Great Hill Equity Partners IV, LP v. SIG Growth Equity Fund I, LLLP, C.A. No. 7906-VCG (Nov. 26, 2014). This Delaware Court of Chancery decision addresses post-merger claims of indemnification and fraud regarding familiar allegations that the company purchased was not what it was believed to be by the purchasers.
The earlier Chancery opinion in this case decided in 2013 addressed an important issue for those preparing merger agreements because it held that the merger agreement did not provide that pre-merger attorney-client communications were excluded in the assets purchased by the plaintiffs. Thus, in that prior opinion, the Court of Chancery held that pursuant to Section 259 of the Delaware General Corporation Law all assets, rights, privileges and powers shall be the property of the surviving corporation in a merger. Therefore, the ownership of the pre-merger communications between the seller and their lawyers passed to the surviving entity following the merger.
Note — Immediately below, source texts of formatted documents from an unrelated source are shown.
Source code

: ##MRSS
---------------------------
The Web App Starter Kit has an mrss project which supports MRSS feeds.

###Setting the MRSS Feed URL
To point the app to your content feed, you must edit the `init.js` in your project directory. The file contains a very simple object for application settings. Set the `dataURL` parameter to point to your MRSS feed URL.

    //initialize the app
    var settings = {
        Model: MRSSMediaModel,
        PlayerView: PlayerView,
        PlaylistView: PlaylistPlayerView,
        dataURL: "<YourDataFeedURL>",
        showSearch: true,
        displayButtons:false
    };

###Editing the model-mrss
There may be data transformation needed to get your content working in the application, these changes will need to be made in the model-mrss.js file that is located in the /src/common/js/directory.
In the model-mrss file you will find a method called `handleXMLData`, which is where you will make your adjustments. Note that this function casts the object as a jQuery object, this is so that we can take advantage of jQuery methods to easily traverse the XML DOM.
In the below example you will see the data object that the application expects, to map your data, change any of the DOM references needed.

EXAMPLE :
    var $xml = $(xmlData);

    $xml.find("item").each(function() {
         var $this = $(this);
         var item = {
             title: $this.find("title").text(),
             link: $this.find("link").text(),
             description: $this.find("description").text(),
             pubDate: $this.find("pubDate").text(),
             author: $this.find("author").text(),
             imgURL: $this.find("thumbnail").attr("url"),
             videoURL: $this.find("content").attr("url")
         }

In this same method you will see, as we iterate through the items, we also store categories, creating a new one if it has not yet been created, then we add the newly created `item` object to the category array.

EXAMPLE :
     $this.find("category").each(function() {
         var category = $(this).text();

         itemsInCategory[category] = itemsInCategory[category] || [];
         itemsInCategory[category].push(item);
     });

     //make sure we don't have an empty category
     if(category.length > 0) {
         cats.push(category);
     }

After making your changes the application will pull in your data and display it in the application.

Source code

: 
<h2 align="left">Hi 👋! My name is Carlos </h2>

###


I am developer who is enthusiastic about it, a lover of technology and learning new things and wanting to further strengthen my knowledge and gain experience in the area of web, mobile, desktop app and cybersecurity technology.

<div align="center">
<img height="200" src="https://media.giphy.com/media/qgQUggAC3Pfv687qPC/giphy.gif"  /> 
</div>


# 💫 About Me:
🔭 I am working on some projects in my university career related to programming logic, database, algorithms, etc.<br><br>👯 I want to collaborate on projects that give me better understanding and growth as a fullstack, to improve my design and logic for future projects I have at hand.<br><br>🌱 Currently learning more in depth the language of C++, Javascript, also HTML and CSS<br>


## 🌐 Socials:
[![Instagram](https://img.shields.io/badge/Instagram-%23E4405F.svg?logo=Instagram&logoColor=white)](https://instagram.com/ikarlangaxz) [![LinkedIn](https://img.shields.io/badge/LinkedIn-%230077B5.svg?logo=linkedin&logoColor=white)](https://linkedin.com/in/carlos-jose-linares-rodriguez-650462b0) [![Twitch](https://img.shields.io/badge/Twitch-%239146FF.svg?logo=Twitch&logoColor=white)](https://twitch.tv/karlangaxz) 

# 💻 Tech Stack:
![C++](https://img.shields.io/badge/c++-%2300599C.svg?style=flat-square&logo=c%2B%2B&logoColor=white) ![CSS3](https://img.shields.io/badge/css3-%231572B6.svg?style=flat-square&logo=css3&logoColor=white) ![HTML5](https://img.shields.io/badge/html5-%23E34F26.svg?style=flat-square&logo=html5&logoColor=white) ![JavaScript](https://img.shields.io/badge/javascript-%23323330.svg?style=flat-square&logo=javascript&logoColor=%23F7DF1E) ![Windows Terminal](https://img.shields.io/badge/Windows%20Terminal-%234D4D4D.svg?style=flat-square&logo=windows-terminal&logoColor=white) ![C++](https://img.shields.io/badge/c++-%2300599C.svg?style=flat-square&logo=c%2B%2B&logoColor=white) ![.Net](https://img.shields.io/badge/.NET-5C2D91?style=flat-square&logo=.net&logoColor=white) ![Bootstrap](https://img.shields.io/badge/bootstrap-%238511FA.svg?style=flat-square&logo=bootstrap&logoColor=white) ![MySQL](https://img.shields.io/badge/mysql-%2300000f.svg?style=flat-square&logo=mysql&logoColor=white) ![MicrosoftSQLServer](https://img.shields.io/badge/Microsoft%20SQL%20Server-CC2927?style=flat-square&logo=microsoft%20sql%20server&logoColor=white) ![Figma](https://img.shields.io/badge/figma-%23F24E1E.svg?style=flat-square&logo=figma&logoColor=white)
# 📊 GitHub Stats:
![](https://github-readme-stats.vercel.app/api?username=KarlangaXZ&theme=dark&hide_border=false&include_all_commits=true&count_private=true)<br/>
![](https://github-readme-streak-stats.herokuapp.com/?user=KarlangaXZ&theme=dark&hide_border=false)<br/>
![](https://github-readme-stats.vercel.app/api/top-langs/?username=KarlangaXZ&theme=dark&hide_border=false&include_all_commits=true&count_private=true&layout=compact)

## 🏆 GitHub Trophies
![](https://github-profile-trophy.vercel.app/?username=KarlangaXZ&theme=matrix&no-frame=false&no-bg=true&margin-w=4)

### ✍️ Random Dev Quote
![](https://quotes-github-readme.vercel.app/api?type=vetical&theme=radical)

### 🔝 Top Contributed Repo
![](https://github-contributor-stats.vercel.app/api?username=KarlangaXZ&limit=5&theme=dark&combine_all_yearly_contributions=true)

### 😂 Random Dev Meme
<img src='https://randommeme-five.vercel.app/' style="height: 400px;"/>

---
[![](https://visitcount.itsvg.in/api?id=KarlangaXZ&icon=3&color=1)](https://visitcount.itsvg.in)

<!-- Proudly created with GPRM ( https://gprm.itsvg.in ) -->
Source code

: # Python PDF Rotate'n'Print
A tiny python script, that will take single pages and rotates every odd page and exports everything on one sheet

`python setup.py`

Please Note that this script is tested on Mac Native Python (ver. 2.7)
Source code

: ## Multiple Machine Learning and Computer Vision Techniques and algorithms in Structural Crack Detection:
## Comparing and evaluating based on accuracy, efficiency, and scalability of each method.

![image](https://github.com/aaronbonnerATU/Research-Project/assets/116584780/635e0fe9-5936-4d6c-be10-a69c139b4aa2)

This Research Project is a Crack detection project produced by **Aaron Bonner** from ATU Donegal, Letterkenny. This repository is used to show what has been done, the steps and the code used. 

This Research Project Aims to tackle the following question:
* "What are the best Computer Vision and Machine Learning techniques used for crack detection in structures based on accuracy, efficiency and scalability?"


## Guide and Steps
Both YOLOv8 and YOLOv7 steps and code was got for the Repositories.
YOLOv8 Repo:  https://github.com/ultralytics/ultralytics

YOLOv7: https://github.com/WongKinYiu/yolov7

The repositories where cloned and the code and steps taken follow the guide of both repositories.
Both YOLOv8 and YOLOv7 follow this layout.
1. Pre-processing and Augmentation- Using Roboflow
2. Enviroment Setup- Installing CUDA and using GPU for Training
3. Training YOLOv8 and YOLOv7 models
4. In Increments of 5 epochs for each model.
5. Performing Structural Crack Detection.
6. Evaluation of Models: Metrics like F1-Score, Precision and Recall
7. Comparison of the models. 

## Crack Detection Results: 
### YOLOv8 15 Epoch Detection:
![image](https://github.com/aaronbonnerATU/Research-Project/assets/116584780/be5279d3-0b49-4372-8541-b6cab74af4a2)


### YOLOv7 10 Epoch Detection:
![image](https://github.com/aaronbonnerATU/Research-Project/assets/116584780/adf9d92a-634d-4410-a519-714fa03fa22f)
That prior ruling put the defendants in this case (the sellers) in the unenviable position of giving the plaintiffs access to the privileged documents involving the merger to use in connection with drafting their amended complaint in this case. See Great Hill Equity Partners IV, LP v. SIG Growth Equity Fund I, LLLP, 80 A.3d 155, 156 (Del. Ch. 2013).
As the court is wont to do, this opinion features a comprehensive recitation of the factual background and the allegations prior to an analysis of the standard of review and the legal discussion. The first 49 pages of the 76-page decision described the factual background, the allegations and the procedural posture on this motion to dismiss pursuant to 12(b)(6).
The court reviewed in detail the heightened pleading standard for fraud claims pursuant to Rule 9(b).
The court also discussed the similarity between claims of aiding and abetting a breach of fiduciary duty, and civil conspiracy claims. See footnote 231.
There was also a useful discussion of a claim for unjust enrichment which first requires a determination that no contract governing the relationship of the parties already exists. Although, the court acknowledged that in some situations both a breach of contract and an unjust enrichment claim may survive a motion to dismiss when pled as alternative theories of recovery. See footnote 259.